Las ineficiencias del mercado. La valoración de activos.
Aludiendo a las variables que definen la efiencia y perfección de cualquier mercado o sistema financiero, podemos afirmar que los mercados con más profundidad (volumen de activos negociados) y amplitud (nº de órdenes en posiciones de compra o venta) son aquellos cuya característica común es su alto grado de liquidez. Ello permite que las expectativas de los agentes sobre el activo financiero queden descontadas rápidamente en precio, con lo que en este caso el inversor no podrá disfrutar, en teoría, de fuertes revalorizaciones.
Este razonamiento es el que subyace en la afirmación de que a medio y largo plazo son los valores de pequeña y mediana capitalización los que ofrecen mayores rentabilidades al inversor, debido a que en muchas ocasiones al no ser valores que centren la atención del mercado concentran muy poca liquidez de tal forma que pueden generarse grandes ineficiencias en precio, produciéndose así importantes divergencias entre el valor intrínseco o teórico y el valor de mercado del activo. Si el inversor es capaz de aplicar con suma habilidad los principios de la teoría del valor puede ser partícipe de estas ineficiencias y obtener jugosas plusvalías en el largo plazo. Sin embargo aplicar los principios de la teoría del valor no siempre es fácil. Por ejemplo, este conjunto de modelos (como pueden ser el descuento de flujos de caja o el modelo de Gordon de descuento de dividendos) parten de hipótesis que no todas las compañías del mercado cumplen, como por ejemplo la capacidad de generación de cash-flow libre de forma constante o creciente o la distribución de forma recurrente de retribuciones al accionista vía dividendos.
¿Pero cómo se deben valorar aquellas compañías con características especiales como pueden ser las biotecnológicas o los bancos?. En este caso la tarea es ardua difícil. En algunos supuestos como las biotecnológicas, son compañías que apenas generar caja, y su valor de mercado básicamente recoge expectativas futuras sobre crecimiento, comercialización de nuevos productos, patentes, etc. Por tanto, utilizar modelos básicos no es la mejor solución para calcular el valor teórico.

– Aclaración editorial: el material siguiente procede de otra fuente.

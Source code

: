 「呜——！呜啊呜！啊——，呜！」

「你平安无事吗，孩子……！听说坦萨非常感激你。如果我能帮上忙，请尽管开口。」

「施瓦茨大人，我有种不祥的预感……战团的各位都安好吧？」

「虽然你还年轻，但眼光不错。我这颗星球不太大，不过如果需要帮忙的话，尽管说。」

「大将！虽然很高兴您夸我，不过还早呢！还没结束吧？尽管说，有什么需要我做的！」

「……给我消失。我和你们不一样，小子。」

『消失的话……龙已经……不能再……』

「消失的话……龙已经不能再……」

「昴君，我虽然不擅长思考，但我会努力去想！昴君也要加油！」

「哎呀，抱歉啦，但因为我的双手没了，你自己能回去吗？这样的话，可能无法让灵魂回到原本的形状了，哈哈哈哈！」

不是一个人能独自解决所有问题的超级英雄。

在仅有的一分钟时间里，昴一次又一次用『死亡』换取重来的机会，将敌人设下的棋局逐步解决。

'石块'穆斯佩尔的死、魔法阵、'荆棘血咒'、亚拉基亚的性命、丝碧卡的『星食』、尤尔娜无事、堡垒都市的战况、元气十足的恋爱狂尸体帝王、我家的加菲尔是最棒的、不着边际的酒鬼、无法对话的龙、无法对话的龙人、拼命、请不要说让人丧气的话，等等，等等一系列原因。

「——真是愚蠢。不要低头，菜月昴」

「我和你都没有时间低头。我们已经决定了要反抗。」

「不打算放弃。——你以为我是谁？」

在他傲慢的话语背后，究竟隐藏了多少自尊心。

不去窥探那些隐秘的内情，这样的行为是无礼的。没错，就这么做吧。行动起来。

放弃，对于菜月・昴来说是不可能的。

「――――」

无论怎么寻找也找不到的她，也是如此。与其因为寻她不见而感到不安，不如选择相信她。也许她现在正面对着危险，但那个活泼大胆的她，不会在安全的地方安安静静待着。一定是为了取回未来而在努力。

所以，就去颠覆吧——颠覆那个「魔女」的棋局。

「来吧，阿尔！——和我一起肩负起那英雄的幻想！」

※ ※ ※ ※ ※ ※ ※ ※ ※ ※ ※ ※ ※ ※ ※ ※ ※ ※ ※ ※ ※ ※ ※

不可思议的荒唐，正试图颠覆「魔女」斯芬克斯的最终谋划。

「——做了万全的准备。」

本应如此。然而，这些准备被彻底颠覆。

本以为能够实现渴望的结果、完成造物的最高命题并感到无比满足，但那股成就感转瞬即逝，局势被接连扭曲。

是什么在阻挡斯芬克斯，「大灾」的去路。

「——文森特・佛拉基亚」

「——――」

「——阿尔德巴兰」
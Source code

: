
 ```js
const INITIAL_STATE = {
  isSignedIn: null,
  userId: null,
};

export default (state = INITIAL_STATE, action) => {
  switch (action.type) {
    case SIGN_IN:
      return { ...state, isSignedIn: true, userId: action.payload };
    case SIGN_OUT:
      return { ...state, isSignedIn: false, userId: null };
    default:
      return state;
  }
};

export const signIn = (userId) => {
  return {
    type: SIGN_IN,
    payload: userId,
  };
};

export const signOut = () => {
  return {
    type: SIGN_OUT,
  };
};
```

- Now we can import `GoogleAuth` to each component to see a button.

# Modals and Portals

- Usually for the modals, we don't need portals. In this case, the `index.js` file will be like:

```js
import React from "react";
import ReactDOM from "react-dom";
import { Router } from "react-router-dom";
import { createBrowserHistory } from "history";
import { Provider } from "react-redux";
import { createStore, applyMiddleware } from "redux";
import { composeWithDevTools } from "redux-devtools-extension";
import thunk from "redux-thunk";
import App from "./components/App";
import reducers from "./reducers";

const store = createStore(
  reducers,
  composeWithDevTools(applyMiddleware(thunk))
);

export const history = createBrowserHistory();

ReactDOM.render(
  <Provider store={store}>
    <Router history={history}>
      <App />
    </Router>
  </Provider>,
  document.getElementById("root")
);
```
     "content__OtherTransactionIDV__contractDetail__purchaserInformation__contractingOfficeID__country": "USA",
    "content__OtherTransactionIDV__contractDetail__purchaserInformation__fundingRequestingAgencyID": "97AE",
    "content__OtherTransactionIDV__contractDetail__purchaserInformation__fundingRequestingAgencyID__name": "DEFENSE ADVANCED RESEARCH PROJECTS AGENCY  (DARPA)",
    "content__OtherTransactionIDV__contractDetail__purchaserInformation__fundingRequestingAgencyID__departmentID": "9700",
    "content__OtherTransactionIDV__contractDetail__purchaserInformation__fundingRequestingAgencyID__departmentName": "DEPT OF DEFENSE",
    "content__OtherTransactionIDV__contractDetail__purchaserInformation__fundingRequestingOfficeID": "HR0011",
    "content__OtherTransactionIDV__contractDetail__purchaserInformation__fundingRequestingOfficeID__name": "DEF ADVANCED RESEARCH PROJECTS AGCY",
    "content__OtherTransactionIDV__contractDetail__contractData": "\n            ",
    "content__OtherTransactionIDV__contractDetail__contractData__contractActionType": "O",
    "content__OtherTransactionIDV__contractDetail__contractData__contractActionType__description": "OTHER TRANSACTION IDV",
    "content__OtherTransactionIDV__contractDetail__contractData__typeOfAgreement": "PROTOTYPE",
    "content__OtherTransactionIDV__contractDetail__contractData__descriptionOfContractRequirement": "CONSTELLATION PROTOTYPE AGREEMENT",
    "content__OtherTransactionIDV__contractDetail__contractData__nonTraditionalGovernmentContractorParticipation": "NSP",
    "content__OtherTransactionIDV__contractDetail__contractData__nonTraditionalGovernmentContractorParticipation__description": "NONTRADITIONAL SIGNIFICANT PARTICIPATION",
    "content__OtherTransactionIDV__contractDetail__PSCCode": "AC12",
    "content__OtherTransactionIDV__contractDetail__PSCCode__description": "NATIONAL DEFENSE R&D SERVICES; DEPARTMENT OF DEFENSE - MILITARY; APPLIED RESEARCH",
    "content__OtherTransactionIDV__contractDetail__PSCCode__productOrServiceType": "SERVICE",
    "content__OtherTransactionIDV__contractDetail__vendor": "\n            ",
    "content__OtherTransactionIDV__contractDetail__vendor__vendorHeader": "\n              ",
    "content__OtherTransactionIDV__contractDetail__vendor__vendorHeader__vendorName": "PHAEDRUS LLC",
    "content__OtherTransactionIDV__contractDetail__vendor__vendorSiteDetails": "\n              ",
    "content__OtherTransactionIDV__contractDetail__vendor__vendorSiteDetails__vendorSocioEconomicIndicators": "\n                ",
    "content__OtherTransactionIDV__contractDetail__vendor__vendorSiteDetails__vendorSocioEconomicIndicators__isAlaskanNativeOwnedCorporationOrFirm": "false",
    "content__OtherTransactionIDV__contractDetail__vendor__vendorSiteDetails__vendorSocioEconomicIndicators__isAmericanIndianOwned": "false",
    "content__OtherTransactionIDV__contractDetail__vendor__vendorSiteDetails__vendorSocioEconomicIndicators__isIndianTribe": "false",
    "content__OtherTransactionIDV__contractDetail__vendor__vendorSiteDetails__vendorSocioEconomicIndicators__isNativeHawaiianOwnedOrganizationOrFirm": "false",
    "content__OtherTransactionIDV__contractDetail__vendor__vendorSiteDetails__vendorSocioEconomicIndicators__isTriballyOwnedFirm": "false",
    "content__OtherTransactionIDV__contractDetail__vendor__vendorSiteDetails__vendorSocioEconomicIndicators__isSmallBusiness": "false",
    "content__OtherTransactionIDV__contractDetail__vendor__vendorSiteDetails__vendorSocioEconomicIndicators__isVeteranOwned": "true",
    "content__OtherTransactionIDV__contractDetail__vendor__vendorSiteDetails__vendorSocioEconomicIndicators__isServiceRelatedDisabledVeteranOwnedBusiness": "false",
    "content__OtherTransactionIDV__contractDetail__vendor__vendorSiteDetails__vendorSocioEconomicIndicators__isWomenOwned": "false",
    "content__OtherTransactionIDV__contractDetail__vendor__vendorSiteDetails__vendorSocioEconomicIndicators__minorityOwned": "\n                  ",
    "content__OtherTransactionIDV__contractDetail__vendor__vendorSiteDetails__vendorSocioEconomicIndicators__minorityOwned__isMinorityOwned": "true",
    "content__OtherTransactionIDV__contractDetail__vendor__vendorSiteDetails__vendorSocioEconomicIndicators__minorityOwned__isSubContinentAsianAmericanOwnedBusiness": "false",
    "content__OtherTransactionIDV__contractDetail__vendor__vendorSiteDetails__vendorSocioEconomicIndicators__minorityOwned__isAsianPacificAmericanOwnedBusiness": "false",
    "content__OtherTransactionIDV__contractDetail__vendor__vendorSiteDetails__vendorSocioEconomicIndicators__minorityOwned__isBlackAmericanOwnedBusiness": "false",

Algunos expertos utilizan la famosa teoría de opciones reales, toda un arma y a la vez diría yo, todo un arte, que permite valorar no solo cualquier activo financiero sino también activos reales (suelo, cultivos, etc). Otro ejemplo de la complejidad de valorar una compañía son los bancos, cuya característica diferenciadora son sus complejas estructuras de balance, con grandes cantidades agregadas de información que hacen difícil la labor del analista. Normalmente, para valorar a las empresas financieras se proponen modelos alternativos basados en la valoración del riesgo de interés que parten de la premisa de como puede afectar una variación de los tipos de interés al valor económico de la entidad. El mayor inconveniente de estos modelos (a pesar de su gran aplicabilidad y sencillez como grandes virtudes) es que se sustentan en hipótesis que en algunos casos pueden resultar ciertamente fuertes.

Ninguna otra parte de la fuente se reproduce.